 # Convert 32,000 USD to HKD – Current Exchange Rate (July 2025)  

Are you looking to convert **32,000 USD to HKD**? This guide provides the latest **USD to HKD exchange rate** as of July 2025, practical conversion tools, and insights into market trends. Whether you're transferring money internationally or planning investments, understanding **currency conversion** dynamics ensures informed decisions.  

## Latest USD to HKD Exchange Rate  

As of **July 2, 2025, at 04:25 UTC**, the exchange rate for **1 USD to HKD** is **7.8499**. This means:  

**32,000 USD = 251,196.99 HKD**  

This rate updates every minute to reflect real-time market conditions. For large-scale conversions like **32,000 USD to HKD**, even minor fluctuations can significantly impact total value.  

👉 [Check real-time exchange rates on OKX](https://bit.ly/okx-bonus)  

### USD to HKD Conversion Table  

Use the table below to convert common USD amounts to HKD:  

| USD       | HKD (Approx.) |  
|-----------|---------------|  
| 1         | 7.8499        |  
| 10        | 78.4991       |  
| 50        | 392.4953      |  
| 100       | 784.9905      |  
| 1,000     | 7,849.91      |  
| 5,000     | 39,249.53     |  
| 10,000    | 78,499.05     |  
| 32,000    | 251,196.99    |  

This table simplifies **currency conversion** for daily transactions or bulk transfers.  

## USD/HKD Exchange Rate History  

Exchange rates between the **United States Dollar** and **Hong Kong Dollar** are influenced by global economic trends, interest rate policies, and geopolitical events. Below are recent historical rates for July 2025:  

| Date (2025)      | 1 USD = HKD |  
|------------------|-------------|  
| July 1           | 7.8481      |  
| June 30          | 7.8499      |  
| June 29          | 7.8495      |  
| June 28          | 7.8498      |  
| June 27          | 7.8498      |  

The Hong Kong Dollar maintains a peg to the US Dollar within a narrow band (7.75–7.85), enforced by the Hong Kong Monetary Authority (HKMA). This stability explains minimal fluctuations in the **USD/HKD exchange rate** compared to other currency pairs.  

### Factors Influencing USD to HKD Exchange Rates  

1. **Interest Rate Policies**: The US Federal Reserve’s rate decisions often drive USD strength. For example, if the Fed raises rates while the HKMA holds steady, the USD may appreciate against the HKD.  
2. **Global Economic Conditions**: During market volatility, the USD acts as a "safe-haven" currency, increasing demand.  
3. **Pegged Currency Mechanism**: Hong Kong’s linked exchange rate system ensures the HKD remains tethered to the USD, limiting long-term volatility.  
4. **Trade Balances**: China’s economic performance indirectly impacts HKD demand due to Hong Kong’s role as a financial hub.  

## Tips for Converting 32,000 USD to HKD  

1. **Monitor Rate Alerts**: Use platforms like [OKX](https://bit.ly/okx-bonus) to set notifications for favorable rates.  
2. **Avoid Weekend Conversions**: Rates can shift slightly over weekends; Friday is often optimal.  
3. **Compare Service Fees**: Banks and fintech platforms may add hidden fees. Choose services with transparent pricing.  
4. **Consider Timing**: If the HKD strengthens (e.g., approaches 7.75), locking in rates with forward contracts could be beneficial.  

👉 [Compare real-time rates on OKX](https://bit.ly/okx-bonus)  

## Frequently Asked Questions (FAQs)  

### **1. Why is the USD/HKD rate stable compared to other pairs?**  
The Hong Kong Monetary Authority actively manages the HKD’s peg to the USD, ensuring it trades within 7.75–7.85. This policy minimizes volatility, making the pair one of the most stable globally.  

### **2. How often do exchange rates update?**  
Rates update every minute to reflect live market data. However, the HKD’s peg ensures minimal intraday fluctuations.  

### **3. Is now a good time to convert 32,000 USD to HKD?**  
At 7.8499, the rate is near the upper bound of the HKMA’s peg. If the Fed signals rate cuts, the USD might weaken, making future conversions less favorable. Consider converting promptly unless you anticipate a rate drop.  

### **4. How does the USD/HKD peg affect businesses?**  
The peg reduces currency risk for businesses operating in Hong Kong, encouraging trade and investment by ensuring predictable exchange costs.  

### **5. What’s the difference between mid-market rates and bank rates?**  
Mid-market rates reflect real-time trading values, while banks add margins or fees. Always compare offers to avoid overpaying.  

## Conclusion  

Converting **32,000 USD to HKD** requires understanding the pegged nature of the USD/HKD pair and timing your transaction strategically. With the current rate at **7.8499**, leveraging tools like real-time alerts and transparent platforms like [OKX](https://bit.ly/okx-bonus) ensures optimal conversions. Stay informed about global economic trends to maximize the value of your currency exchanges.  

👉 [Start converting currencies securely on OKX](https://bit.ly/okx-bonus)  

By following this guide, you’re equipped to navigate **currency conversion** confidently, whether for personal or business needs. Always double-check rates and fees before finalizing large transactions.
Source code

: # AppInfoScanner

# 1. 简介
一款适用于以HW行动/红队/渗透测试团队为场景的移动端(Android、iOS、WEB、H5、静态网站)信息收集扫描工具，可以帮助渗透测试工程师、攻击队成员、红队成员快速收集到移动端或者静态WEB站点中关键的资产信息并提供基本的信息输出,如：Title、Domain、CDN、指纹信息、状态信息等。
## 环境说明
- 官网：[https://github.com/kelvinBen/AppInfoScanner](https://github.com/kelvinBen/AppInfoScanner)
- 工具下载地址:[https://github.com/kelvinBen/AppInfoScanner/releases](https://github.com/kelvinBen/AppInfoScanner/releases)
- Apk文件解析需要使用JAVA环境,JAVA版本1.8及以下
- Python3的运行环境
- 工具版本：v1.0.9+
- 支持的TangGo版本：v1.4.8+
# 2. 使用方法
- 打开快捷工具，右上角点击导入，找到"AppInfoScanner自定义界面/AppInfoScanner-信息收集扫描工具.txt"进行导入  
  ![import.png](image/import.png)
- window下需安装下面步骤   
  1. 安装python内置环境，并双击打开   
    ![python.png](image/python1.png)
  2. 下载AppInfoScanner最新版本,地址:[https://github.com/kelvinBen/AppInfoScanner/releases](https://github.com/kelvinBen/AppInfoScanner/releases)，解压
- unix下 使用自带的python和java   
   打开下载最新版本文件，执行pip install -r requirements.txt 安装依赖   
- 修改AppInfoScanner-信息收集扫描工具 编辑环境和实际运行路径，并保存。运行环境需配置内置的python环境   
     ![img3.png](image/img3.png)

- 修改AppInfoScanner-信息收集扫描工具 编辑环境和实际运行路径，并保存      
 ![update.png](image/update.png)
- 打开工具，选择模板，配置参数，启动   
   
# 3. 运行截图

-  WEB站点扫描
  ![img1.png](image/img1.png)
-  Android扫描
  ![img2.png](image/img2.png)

TASK: Extract from the listing above the lines between the line containing "1. **Monitor Rate" and the line containing "4. **Consider Timing**: If", keeping both of those lines. Output nothing else.

ANSWER SECTION:
1. **Monitor Rate Alerts**: Use platforms like [OKX](https://bit.ly/okx-bonus) to set notifications for favorable rates.  
2. **Avoid Weekend Conversions**: Rates can shift slightly over weekends; Friday is often optimal.  
3. **Compare Service Fees**: Banks and fintech platforms may add hidden fees. Choose services with transparent pricing.  
4. **Consider Timing**: If the HKD strengthens (e.g., approaches 7.75), locking in rates with forward contracts could be beneficial.  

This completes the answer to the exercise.